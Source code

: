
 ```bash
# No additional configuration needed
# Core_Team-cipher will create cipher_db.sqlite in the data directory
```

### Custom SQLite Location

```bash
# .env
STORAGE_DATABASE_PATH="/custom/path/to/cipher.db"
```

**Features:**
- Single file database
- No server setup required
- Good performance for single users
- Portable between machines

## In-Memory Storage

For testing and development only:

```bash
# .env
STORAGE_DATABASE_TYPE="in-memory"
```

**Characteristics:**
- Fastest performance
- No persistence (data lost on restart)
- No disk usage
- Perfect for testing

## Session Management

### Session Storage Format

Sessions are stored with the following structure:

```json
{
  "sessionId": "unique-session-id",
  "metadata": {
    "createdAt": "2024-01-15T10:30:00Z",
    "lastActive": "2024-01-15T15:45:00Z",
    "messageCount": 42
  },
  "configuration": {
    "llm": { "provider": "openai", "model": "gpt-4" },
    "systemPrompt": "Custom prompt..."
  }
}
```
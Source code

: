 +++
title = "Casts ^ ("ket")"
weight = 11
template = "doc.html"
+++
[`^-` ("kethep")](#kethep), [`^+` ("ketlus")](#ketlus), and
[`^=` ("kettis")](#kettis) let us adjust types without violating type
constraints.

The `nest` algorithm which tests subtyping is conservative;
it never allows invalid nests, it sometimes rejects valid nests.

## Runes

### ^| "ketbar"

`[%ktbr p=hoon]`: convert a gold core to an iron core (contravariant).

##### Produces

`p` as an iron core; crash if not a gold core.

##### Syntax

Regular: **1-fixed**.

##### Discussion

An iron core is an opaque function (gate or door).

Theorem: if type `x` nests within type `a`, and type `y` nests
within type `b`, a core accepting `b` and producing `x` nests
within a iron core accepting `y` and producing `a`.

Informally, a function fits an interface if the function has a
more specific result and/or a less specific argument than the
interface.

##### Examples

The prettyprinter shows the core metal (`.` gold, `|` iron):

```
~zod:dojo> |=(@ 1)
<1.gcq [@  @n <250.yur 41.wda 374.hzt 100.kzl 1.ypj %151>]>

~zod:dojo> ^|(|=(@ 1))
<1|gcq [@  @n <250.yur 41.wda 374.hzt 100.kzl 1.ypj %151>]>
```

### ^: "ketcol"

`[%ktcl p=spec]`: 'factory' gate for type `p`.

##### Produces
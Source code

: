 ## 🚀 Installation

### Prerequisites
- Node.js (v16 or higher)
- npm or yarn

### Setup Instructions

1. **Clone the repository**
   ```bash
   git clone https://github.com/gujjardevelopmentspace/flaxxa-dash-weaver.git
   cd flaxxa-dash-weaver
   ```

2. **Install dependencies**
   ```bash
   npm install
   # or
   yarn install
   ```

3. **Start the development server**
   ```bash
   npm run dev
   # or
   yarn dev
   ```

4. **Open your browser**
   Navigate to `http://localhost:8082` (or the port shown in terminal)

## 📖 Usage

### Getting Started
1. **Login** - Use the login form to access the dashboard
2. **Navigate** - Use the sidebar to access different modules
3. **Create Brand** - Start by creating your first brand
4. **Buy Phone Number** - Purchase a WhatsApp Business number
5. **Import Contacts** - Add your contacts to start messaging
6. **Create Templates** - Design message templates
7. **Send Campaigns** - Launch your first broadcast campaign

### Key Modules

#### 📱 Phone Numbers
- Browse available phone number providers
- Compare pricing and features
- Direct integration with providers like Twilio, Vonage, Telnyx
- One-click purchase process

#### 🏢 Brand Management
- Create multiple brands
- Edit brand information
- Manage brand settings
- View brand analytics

────────────────

» **Task to complete**
Throughout the material above, report each line holding the word "Navigate".

» **Response to the task**
   Navigate to `http://localhost:8082` (or the port shown in terminal)
2. **Navigate** - Use the sidebar to access different modules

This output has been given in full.